(Sarnia) On Wednesday, March 22, Don Ciparis and Emery Huszka of the National Farmers Union-Ontario brought agricultural concerns to the International Joint Commission on the Great Lakes meeting in Sarnia. They noted that farmers are willing and ready to make improvements to their farm operations. For example, some farmers are implementing the 4R fertilizer stewardship and strategic fertilizer best practices and using precision ag technology, crop rotation, and cover crops in grain production while livestock producers have detailed plans for manure, and organic operations choose non-chemical options. Other initiatives such as Environmental Farm Plans, soil and crop plans, and nutrient management regulations are already being implemented by Ontario farmers in many sectors.
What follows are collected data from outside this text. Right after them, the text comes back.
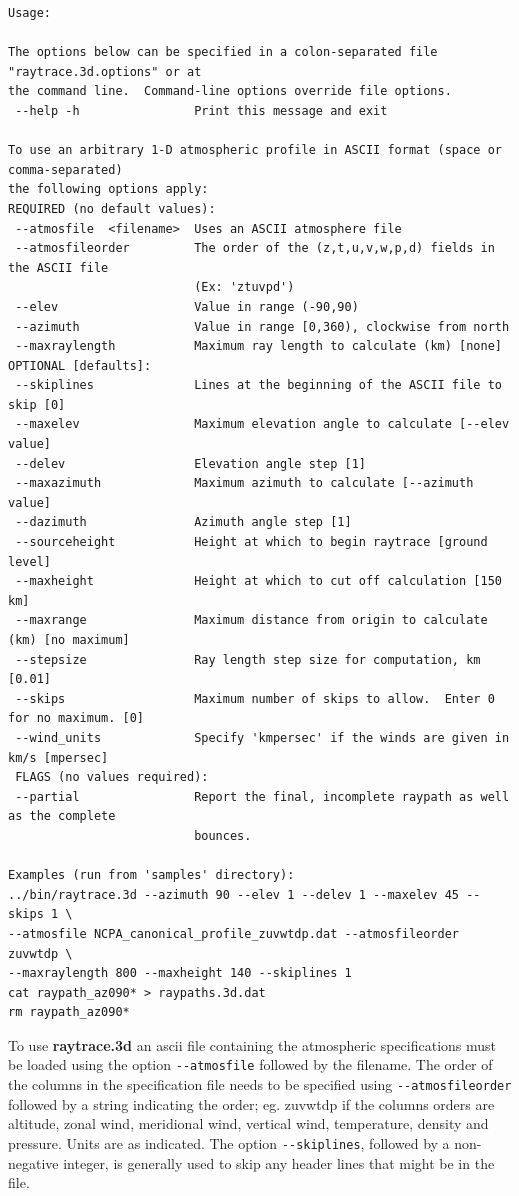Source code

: \begin{verbatim}
Usage: 

The options below can be specified in a colon-separated file "raytrace.3d.options" or at 
the command line.  Command-line options override file options.
 --help -h                Print this message and exit

To use an arbitrary 1-D atmospheric profile in ASCII format (space or comma-separated) 
the following options apply:
REQUIRED (no default values):
 --atmosfile  <filename>  Uses an ASCII atmosphere file
 --atmosfileorder         The order of the (z,t,u,v,w,p,d) fields in the ASCII file 
                          (Ex: 'ztuvpd')
 --elev                   Value in range (-90,90)
 --azimuth                Value in range [0,360), clockwise from north
 --maxraylength           Maximum ray length to calculate (km) [none]
OPTIONAL [defaults]:
 --skiplines              Lines at the beginning of the ASCII file to skip [0]
 --maxelev                Maximum elevation angle to calculate [--elev value]
 --delev                  Elevation angle step [1]
 --maxazimuth             Maximum azimuth to calculate [--azimuth value]
 --dazimuth               Azimuth angle step [1]
 --sourceheight           Height at which to begin raytrace [ground level]
 --maxheight              Height at which to cut off calculation [150 km]
 --maxrange               Maximum distance from origin to calculate (km) [no maximum]
 --stepsize               Ray length step size for computation, km [0.01]
 --skips                  Maximum number of skips to allow.  Enter 0 for no maximum. [0]
 --wind_units             Specify 'kmpersec' if the winds are given in km/s [mpersec]
 FLAGS (no values required):
 --partial                Report the final, incomplete raypath as well as the complete 
                          bounces.

Examples (run from 'samples' directory):
../bin/raytrace.3d --azimuth 90 --elev 1 --delev 1 --maxelev 45 --skips 1 \
--atmosfile NCPA_canonical_profile_zuvwtdp.dat --atmosfileorder zuvwtdp \
--maxraylength 800 --maxheight 140 --skiplines 1
cat raypath_az090* > raypaths.3d.dat
rm raypath_az090*
\end{verbatim}

To use {\bf raytrace.3d} an ascii file containing the atmospheric specifications must be loaded using the option \verb+--atmosfile+ followed by the filename. The order of the columns in the specification file needs to be specified using \verb+--atmosfileorder+ followed by a string indicating the order; eg. zuvwtdp if the columns orders are altitude, zonal wind, meridional wind, vertical wind, temperature, density and pressure. Units are as indicated. The option \verb+--skiplines+, followed by a non-negative integer, is generally used to skip any header lines that might be in the file.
“Farmers want real support though,” noted Huszka. “You wouldn’t invite your neighbour to dinner and then present them with a bill. Good programs need adequate funding. The Great Lakes Agricultural Stewardship Initiative was promising, but it was completely underfunded and initially was oversubscribed in 24 hours. When we speak of sustainable, the funding must take the long view. Good stewards need good tools.”
Huszka and Ciparis presented on additional agriculture best practices including minimum or no-till options that reduce run off threats and assist in capturing available fertilizer through the use of cover crops, building organic soil composition to enhance water retention, and buffer strips, wind breaks, and minimum setbacks to water courses to prevent soil erosion.
“Algae blooms in the Great Lakes are a societal problem; Ontario farmers are only one small piece of the puzzle,” commented Ciparis. “We need everyone at the table participating, without exception, including the provinces and states, as well as other stakeholders that depend on the Great Lakes.”
In his presentation to the IJC, Ciparis cited a 2003 study from Ohio’s EPA, which found that the dumping of dredged materials by the Army Corps of Engineers created its own algae blooms. “I’ve been working on this issue for over ten years, and there are multiple causes. We need to make sure we’re all working on it together,” said Ciparis.